In quel contesto, dalla tensione insopportabile, Dorina finì di vestirsi. Tutto il suo mondo era crollato. Tutte quelle promesse fatte solo la sera prima erano svanite come bolle di sapone. In mente aveva solo una cosa: fuggire da quella casa. Afferrò la borsa e, col permesso dell'ispettore, sparì velocemente senza dire nulla.
A Cobra gli si strinse lo stomaco in una morsa gelida. L'aria gli sembrava irrespirabile, come fosse avvelenata. Faticò a infilarsi le scarpe. In ogni fibra del suo corpo avvertiva un formicolio funesto. Prima ancora di chiudere il giubbotto, il poliziotto gli strinse le manette ai polsi e, dopo averlo afferrato per il braccio con una presa di ferro, gridò: «Forza, andiamo!». Quindi lo trascinò fuori dalla porta, spingendolo con vigore.
Nel corridoio alcuni vicini sgranarono gli occhi con stupore per quei movimenti insoliti che si svolgevano nel cuore della notte, chiedendosi sconvolti che cosa stesse accadendo.
«State rovinando senza motivo la mia reputazione», gemette Cobra mentre veniva scortato fuori dal condominio. «Non merito questo trattamento. Non ho fatto niente di male!».
«Muoviti!», fu l'unico commento.
All'uscita, i flash di un fotografo lo immortalarono in pose scomposte e contrite, consegnandolo a una sorte umiliante. «Domani sarai una celebrità!», commentò il poliziotto con cinica crudeltà. Cobra si sentì sprofondare nel baratro della vergogna, col suo nome associato al marchio infame di chissà quale spietato pedofilo. La sua vita, le sue speranze, i suoi sogni erano andati in frantumi, consegnati alle fiamme di una notte che doveva essere di gioia e si era trasformata in un inferno.

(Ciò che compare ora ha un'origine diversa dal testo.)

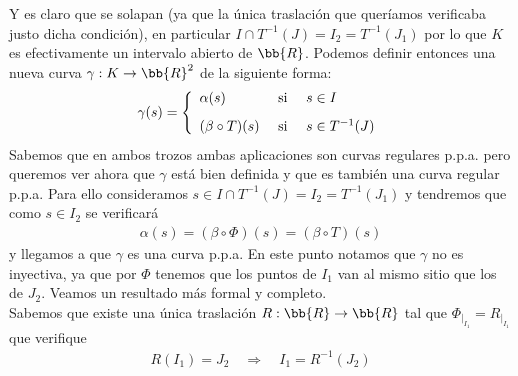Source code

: \begin{observacion}
\begin{enumerate}
        Y es claro que se solapan (ya que la única traslación que queríamos verificaba justo dicha condición), en particular $I\cap T^{-1}(J) = I_2 = T^{-1}(J_1)$ por lo que $K$ es efectivamente un intervalo abierto de $\bb{R}$. Podemos definir entonces una nueva curva $\gamma:K \to \bb{R}^2$ de la siguiente forma:
        \begin{gather*}
            \gamma(s) = \left\{
                \begin{array}{l c l}
                    \alpha(s) & \text{ si } & s\in I\\[0.8em]
                    (\beta \circ T)(s) & \text{ si } & s \in T^{-1}(J)
                \end{array}
            \right.
        \end{gather*}
        Sabemos que en ambos trozos ambas aplicaciones son curvas regulares p.p.a. pero queremos ver ahora que $\gamma$ está bien definida y que es también una curva regular p.p.a. Para ello consideramos $s\in I\cap T^{-1}(J)=I_2 = T^{-1}(J_1)$ y tendremos que como $s\in I_2$ se verificará
        \begin{gather*}
            \alpha(s) = (\beta \circ \Phi)(s) = (\beta \circ T)(s)
        \end{gather*}
        y llegamos a que $\gamma$ es una curva p.p.a. En este punto notamos que $\gamma$ no es inyectiva, ya que por $\Phi$ tenemos que los puntos de $I_1$ van al mismo sitio que los de $J_2$. Veamos un resultado más formal y completo.\\

        Sabemos que existe una única traslación $R:\bb{R}\to \bb{R}$ tal que $\Phi_{|_{I_1}} = R_{|_{I_1}}$ que verifique 
        \begin{gather*}
            R(I_1) = J_2 \quad \Rightarrow \quad I_1 = R^{-1}(J_2)
        \end{gather*}
        \begin{figure}[H]
            \centering
\end{figure}
\end{enumerate}
\end{observacion}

In strada erano schierate due voltati della polizia coi lampeggianti accesi. Sul lato opposto c'era un taxi su cui salì Dorina, scappata senza nemmeno voltarsi. In quell'istante Cobra capì che non l'avrebbe mai più rivista, né assorbito l'amore che avrebbe dovuto esserci e che mai ci sarebbe stato.
Mentre le portiere della volante si chiusero, lacrime amare scorsero sul suo viso da uomo perduto. Dorina se n'era andata e lui non le aveva nemmeno detto ciao. In quegli attimi di scoramento, una domanda rimase sospesa nella sua mente: «Che ne sarà di me?».